Saat akhirnya kami menjual rumah dan pindah, tiga kali, macam musafir mengejar sunrise di tiap kota, kotak P3K tetap ikut. Isinya kadang berubah, tapi semangatnya tetap sama menyembuhkan luka tanpa banyak bicara.
Kalau ditanya, barang apa yang paling berharga selama hidup nomaden itu? Jawabannya bukan emas, bukan motor, apalagi piring keramik warisan. Tapi kotak P3K itu, karena dalam hidup, yang paling sering dicari bukan harta berlimpah, tapi solusi saat jatuh berdarah. Dan itu, bro, cuma bisa diberikan oleh kotak kecil berlogo merah ini.

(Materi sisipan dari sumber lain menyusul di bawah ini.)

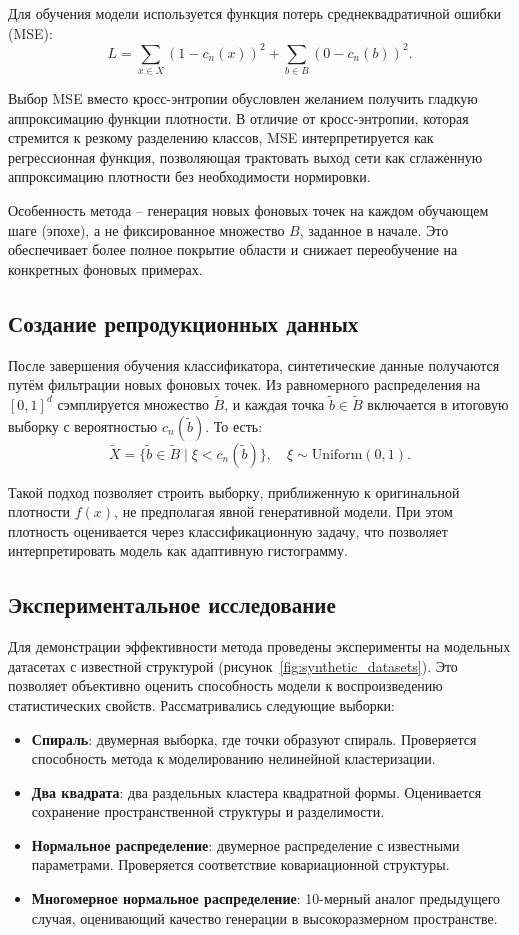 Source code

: Для обучения модели используется функция потерь среднеквадратичной ошибки (MSE):
\[
L = \sum_{x \in X} (1 - c_n(x))^2 + \sum_{b \in B} (0 - c_n(b))^2.
\]

Выбор MSE вместо кросс-энтропии обусловлен желанием получить гладкую аппроксимацию функции плотности. В отличие от кросс-энтропии, которая стремится к резкому разделению классов, MSE интерпретируется как регрессионная функция, позволяющая трактовать выход сети как сглаженную аппроксимацию плотности без необходимости нормировки.

Особенность метода -- генерация новых фоновых точек на каждом обучающем шаге (эпохе), а не фиксированное множество \(B\), заданное в начале. Это обеспечивает более полное покрытие области и снижает переобучение на конкретных фоновых примерах.

\subsection{Создание репродукционных данных}

После завершения обучения классификатора, синтетические данные получаются путём фильтрации новых фоновых точек. Из равномерного распределения на \([0, 1]^d\) сэмплируется множество \(\tilde{B}\), и каждая точка \(\tilde{b} \in \tilde{B}\) включается в итоговую выборку с вероятностью \(c_n(\tilde{b})\). То есть:
\[
\tilde{X} = \{ \tilde{b} \in \tilde{B} \mid \xi < c_n(\tilde{b}) \}, \quad \xi \sim \text{Uniform}(0,1).
\]

Такой подход позволяет строить выборку, приближенную к оригинальной плотности \( f(x) \), не предполагая явной генеративной модели. При этом плотность оценивается через классификационную задачу, что позволяет интерпретировать модель как адаптивную гистограмму.

\subsection{Экспериментальное исследование}

Для демонстрации эффективности метода проведены эксперименты на модельных датасетах с известной структурой (рисунок~\cref{fig:synthetic_datasets}). Это позволяет объективно оценить способность модели к воспроизведению статистических свойств. Рассматривались следующие выборки:

\begin{itemize}
  \item \textbf{Спираль}: двумерная выборка, где точки образуют спираль. Проверяется способность метода к моделированию нелинейной кластеризации.
  \item \textbf{Два квадрата}: два раздельных кластера квадратной формы. Оценивается сохранение пространственной структуры и разделимости.
  \item \textbf{Нормальное распределение}: двумерное распределение с известными параметрами. Проверяется соответствие ковариационной структуры.
  \item \textbf{Многомерное нормальное распределение}: 10-мерный аналог предыдущего случая, оценивающий качество генерации в высокоразмерном пространстве.
\end{itemize}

Filosofisnya…Kotak P3K itu, seperti pasangan hidup, nggak selalu dipakai, tapi saat dibutuhkan, keberadaannya bikin damai. Dia bukan barang mewah, tapi tanpa dia, panik bisa jadi drama. Kotak P3K bukan cuma simbol kesehatan, tapi juga simbol kesiapan dan cinta, cinta pada diri sendiri dan pada keluarga.
Makanya, bro…“Jangan remehkan kotak kecil yang diam di dinding, karena di dalamnya bisa ada harapan, pertolongan, bahkan perdamaian rumah tangga”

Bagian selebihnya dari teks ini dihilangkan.